§ Data records
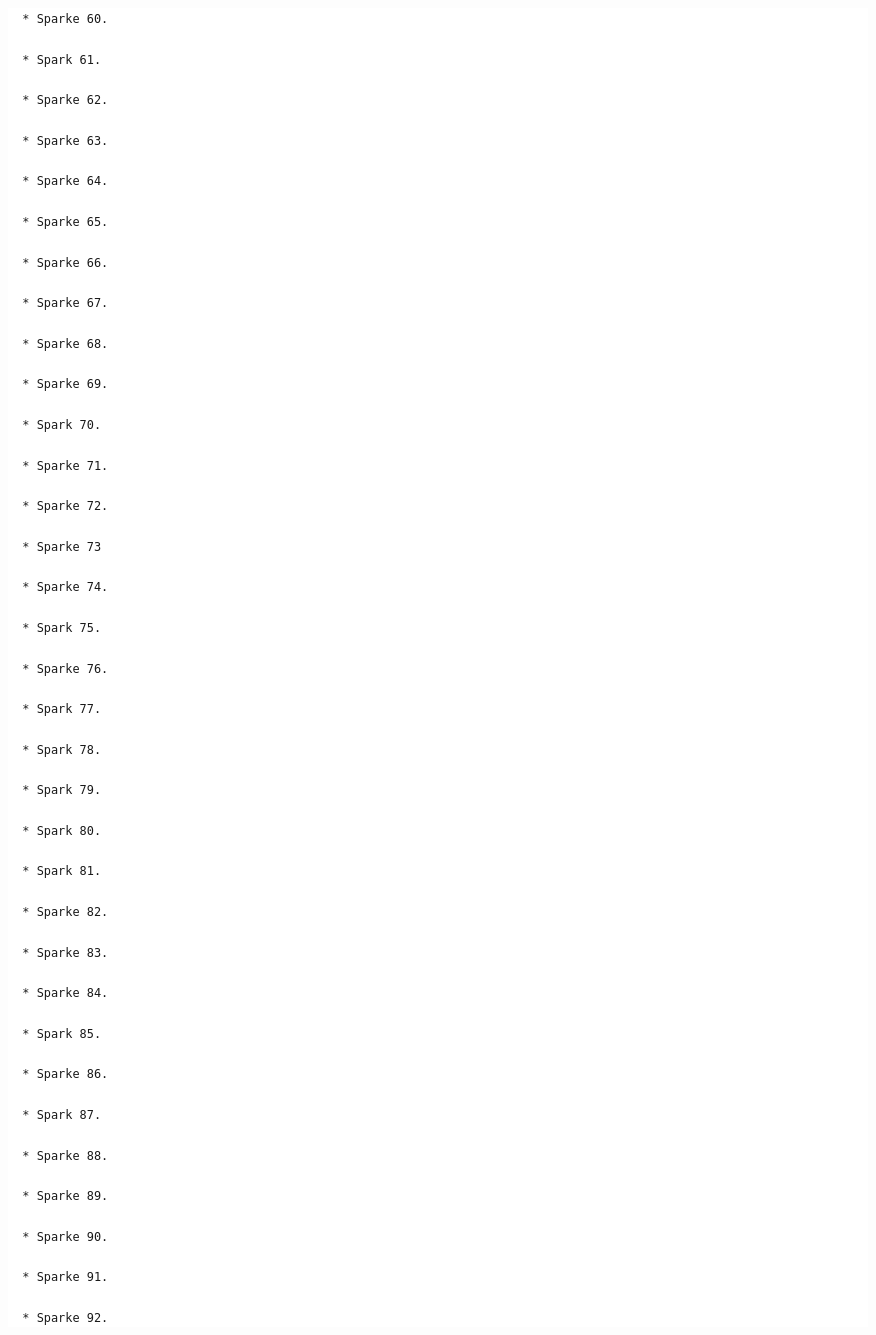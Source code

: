       * Sparke 60.

      * Spark 61.

      * Sparke 62.

      * Sparke 63.

      * Sparke 64.

      * Sparke 65.

      * Sparke 66.

      * Sparke 67.

      * Sparke 68.

      * Sparke 69.

      * Spark 70.

      * Sparke 71.

      * Sparke 72.

      * Sparke 73

      * Sparke 74.

      * Spark 75.

      * Sparke 76.

      * Spark 77.

      * Spark 78.

      * Spark 79.

      * Spark 80.

      * Spark 81.

      * Sparke 82.

      * Sparke 83.

      * Sparke 84.

      * Spark 85.

      * Sparke 86.

      * Spark 87.

      * Sparke 88.

      * Sparke 89.

      * Sparke 90.

      * Sparke 91.

      * Sparke 92.
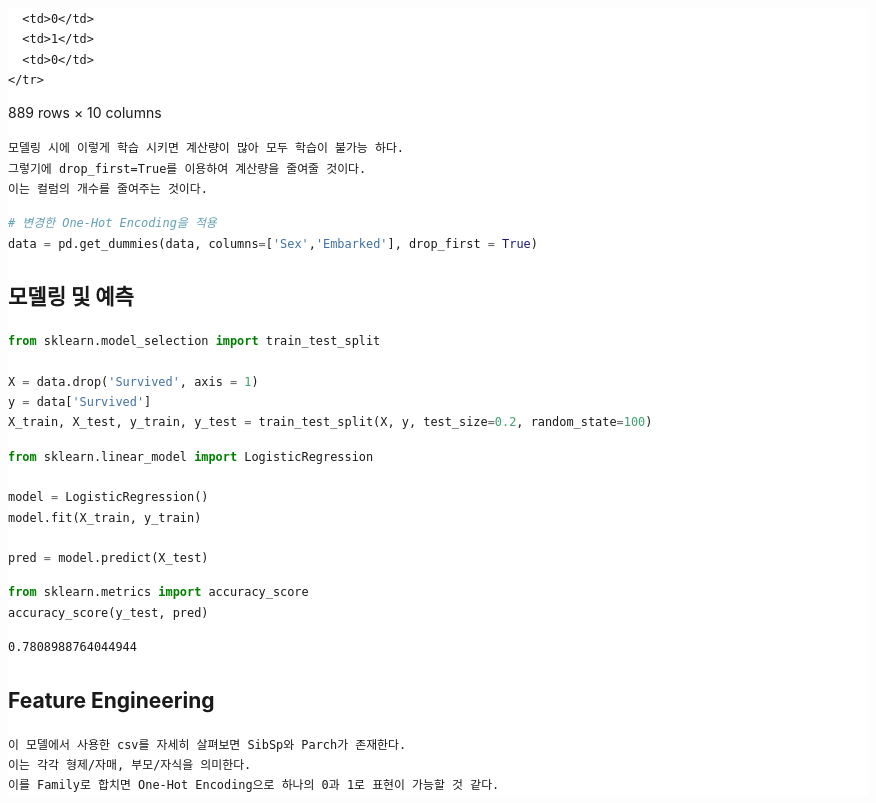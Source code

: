       <td>0</td>
      <td>1</td>
      <td>0</td>
    </tr>
  </tbody>
</table>
<p>889 rows × 10 columns</p>
</div>



    모델링 시에 이렇게 학습 시키면 계산량이 많아 모두 학습이 불가능 하다.
    그렇기에 drop_first=True를 이용하여 계산량을 줄여줄 것이다.
    이는 컬럼의 개수를 줄여주는 것이다.


```python
# 변경한 One-Hot Encoding을 적용
data = pd.get_dummies(data, columns=['Sex','Embarked'], drop_first = True)
```

## 모델링 및 예측


```python
from sklearn.model_selection import train_test_split

X = data.drop('Survived', axis = 1)
y = data['Survived']
X_train, X_test, y_train, y_test = train_test_split(X, y, test_size=0.2, random_state=100)
```


```python
from sklearn.linear_model import LogisticRegression

model = LogisticRegression()
model.fit(X_train, y_train)

pred = model.predict(X_test)
```


```python
from sklearn.metrics import accuracy_score
accuracy_score(y_test, pred)
```




    0.7808988764044944



## Feature Engineering

    이 모델에서 사용한 csv를 자세히 살펴보면 SibSp와 Parch가 존재한다.
    이는 각각 형제/자매, 부모/자식을 의미한다.
    이를 Family로 합치면 One-Hot Encoding으로 하나의 0과 1로 표현이 가능할 것 같다.
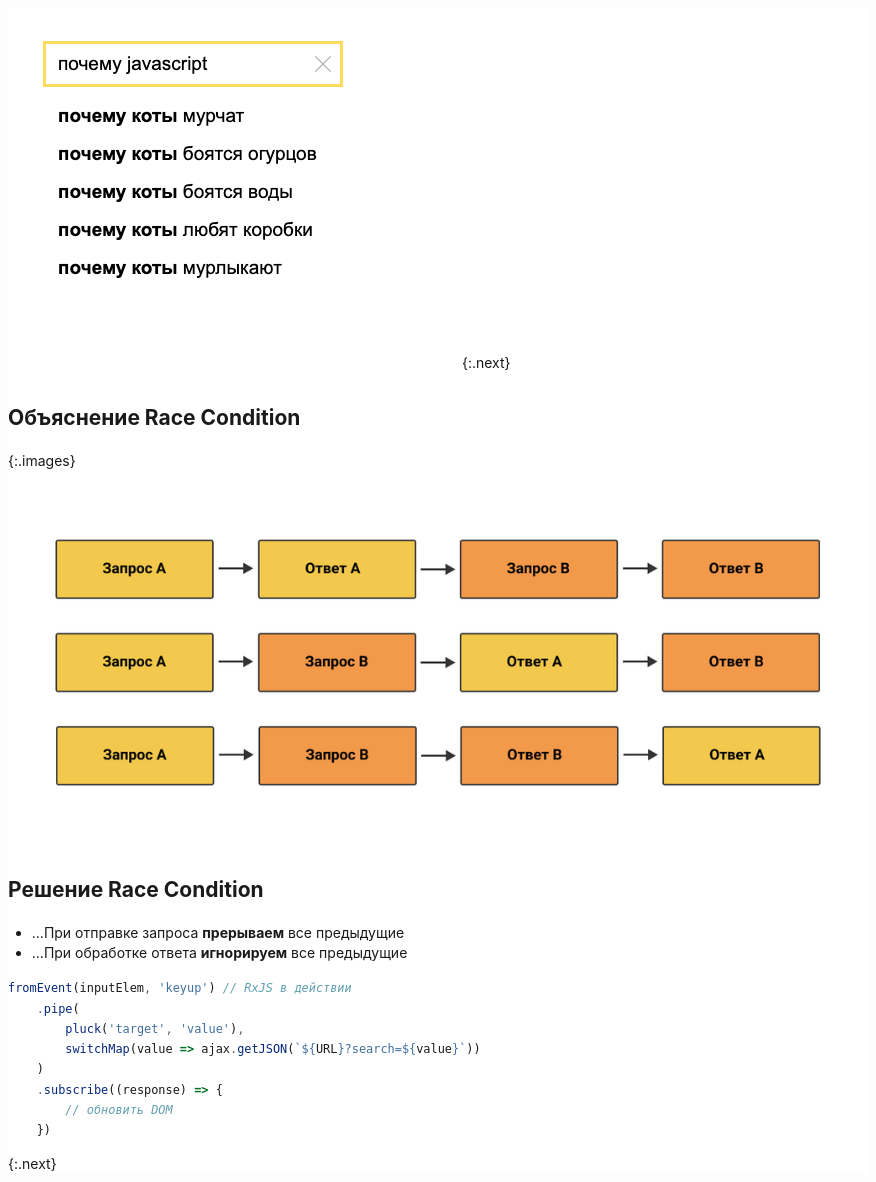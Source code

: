 ![](pictures/rc-3.png)
{:.next}

## Объяснение Race Condition
{:.images}

![](pictures/diagram.png)

## Решение Race Condition

- ...При отправке запроса <b>прерываем</b> все предыдущие
- ...При обработке ответа <b>игнорируем</b> все предыдущие

```js
fromEvent(inputElem, 'keyup') // RxJS в действии
    .pipe(
        pluck('target', 'value'),
        switchMap(value => ajax.getJSON(`${URL}?search=${value}`))
    )
    .subscribe((response) => {
        // обновить DOM
    })
```
{:.next}
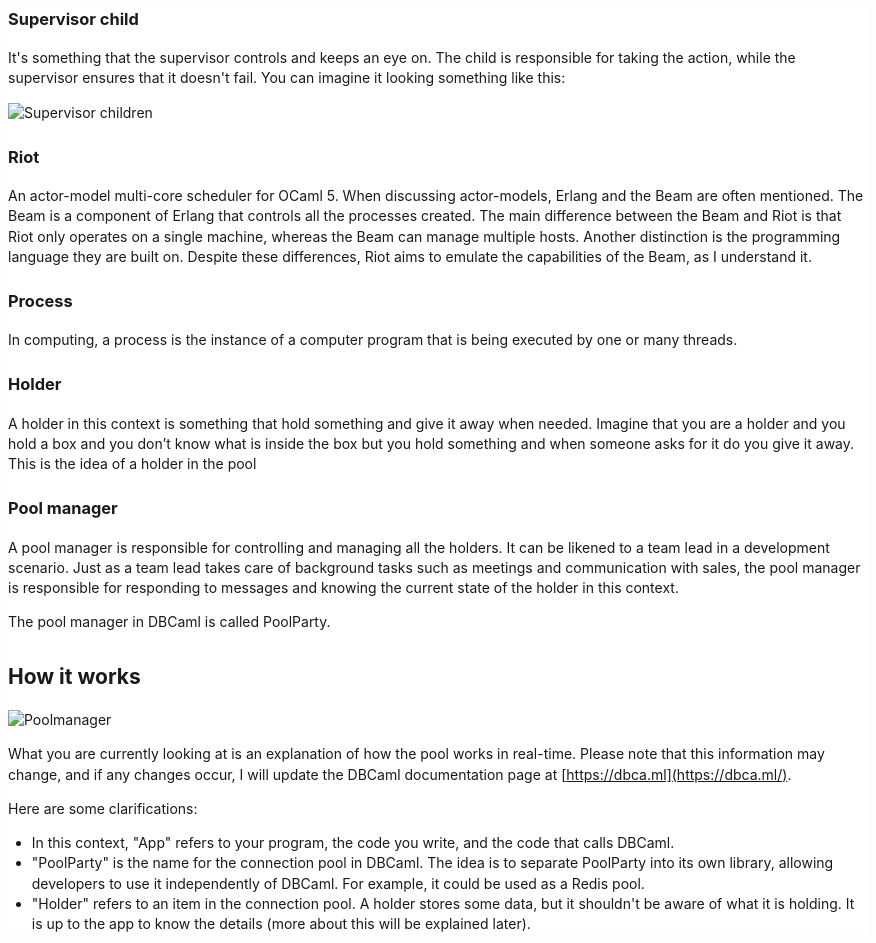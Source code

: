 ### Supervisor child

It's something that the supervisor controls and keeps an eye on. The child is responsible for taking the action, while the supervisor ensures that it doesn't fail. You can imagine it looking something like this:

![Supervisor children](images/poolparty/supervisor.png)

### Riot

An actor-model multi-core scheduler for OCaml 5. When discussing actor-models, Erlang and the Beam are often mentioned. The Beam is a component of Erlang that controls all the processes created. The main difference between the Beam and Riot is that Riot only operates on a single machine, whereas the Beam can manage multiple hosts. Another distinction is the programming language they are built on. Despite these differences, Riot aims to emulate the capabilities of the Beam, as I understand it.

### Process

In computing, a process is the instance of a computer program that is being executed by one or many threads.

### Holder

A holder in this context is something that hold something and give it away when needed. Imagine that you are a holder and you hold a box and you don’t know what is inside the box but you hold something and when someone asks for it do you give it away. This  is the idea of a holder in the pool

### Pool manager

A pool manager is responsible for controlling and managing all the holders. It can be likened to a team lead in a development scenario. Just as a team lead takes care of background tasks such as meetings and communication with sales, the pool manager is responsible for responding to messages and knowing the current state of the holder in this context.

The pool manager in DBCaml is called PoolParty.

## How it works

![Poolmanager](images/poolparty/poolmanager.png)

What you are currently looking at is an explanation of how the pool works in real-time. Please note that this information may change, and if any changes occur, I will update the DBCaml documentation page at [https://dbca.ml](https://dbca.ml/).

Here are some clarifications:

- In this context, "App" refers to your program, the code you write, and the code that calls DBCaml.
- "PoolParty" is the name for the connection pool in DBCaml. The idea is to separate PoolParty into its own library, allowing developers to use it independently of DBCaml. For example, it could be used as a Redis pool.
- "Holder" refers to an item in the connection pool. A holder stores some data, but it shouldn't be aware of what it is holding. It is up to the app to know the details (more about this will be explained later).
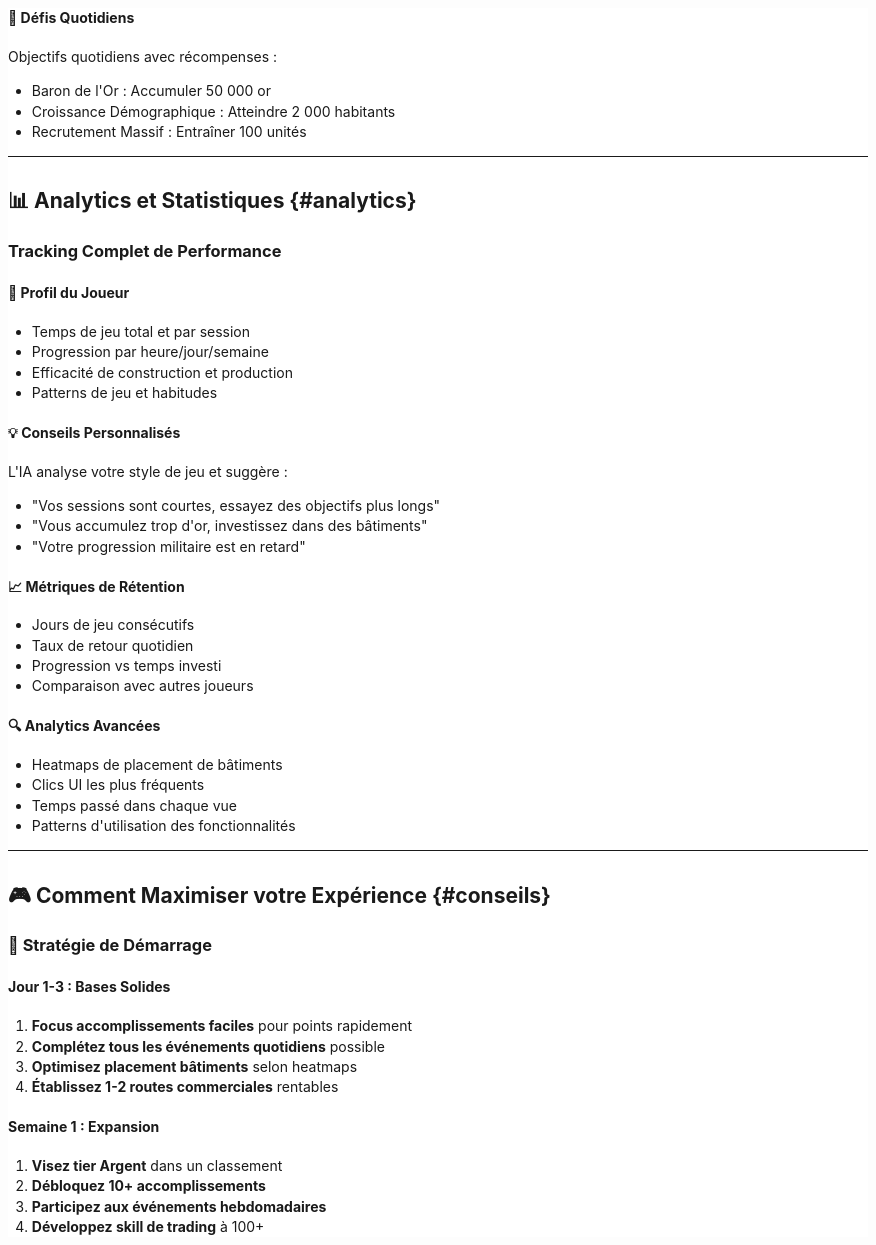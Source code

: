 #### 🎯 **Défis Quotidiens**
Objectifs quotidiens avec récompenses :
- Baron de l'Or : Accumuler 50 000 or
- Croissance Démographique : Atteindre 2 000 habitants
- Recrutement Massif : Entraîner 100 unités

---

## 📊 Analytics et Statistiques {#analytics}

### Tracking Complet de Performance

#### 👤 **Profil du Joueur**
- Temps de jeu total et par session
- Progression par heure/jour/semaine
- Efficacité de construction et production
- Patterns de jeu et habitudes

#### 💡 **Conseils Personnalisés**
L'IA analyse votre style de jeu et suggère :
- "Vos sessions sont courtes, essayez des objectifs plus longs"
- "Vous accumulez trop d'or, investissez dans des bâtiments"
- "Votre progression militaire est en retard"

#### 📈 **Métriques de Rétention**
- Jours de jeu consécutifs
- Taux de retour quotidien
- Progression vs temps investi
- Comparaison avec autres joueurs

#### 🔍 **Analytics Avancées**
- Heatmaps de placement de bâtiments
- Clics UI les plus fréquents
- Temps passé dans chaque vue
- Patterns d'utilisation des fonctionnalités

---

## 🎮 Comment Maximiser votre Expérience {#conseils}

### 🚀 **Stratégie de Démarrage**

#### Jour 1-3 : Bases Solides
1. **Focus accomplissements faciles** pour points rapidement
2. **Complétez tous les événements quotidiens** possible
3. **Optimisez placement bâtiments** selon heatmaps
4. **Établissez 1-2 routes commerciales** rentables

#### Semaine 1 : Expansion
1. **Visez tier Argent** dans un classement
2. **Débloquez 10+ accomplissements**
3. **Participez aux événements hebdomadaires**
4. **Développez skill de trading** à 100+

§ What you have to do
Go through the records and show every line with the string "refers" in it.

§ Written answer
- In this context, "App" refers to your program, the code you write, and the code that calls DBCaml.
- "Holder" refers to an item in the connection pool. A holder stores some data, but it shouldn't be aware of what it is holding. It is up to the app to know the details (more about this will be explained later).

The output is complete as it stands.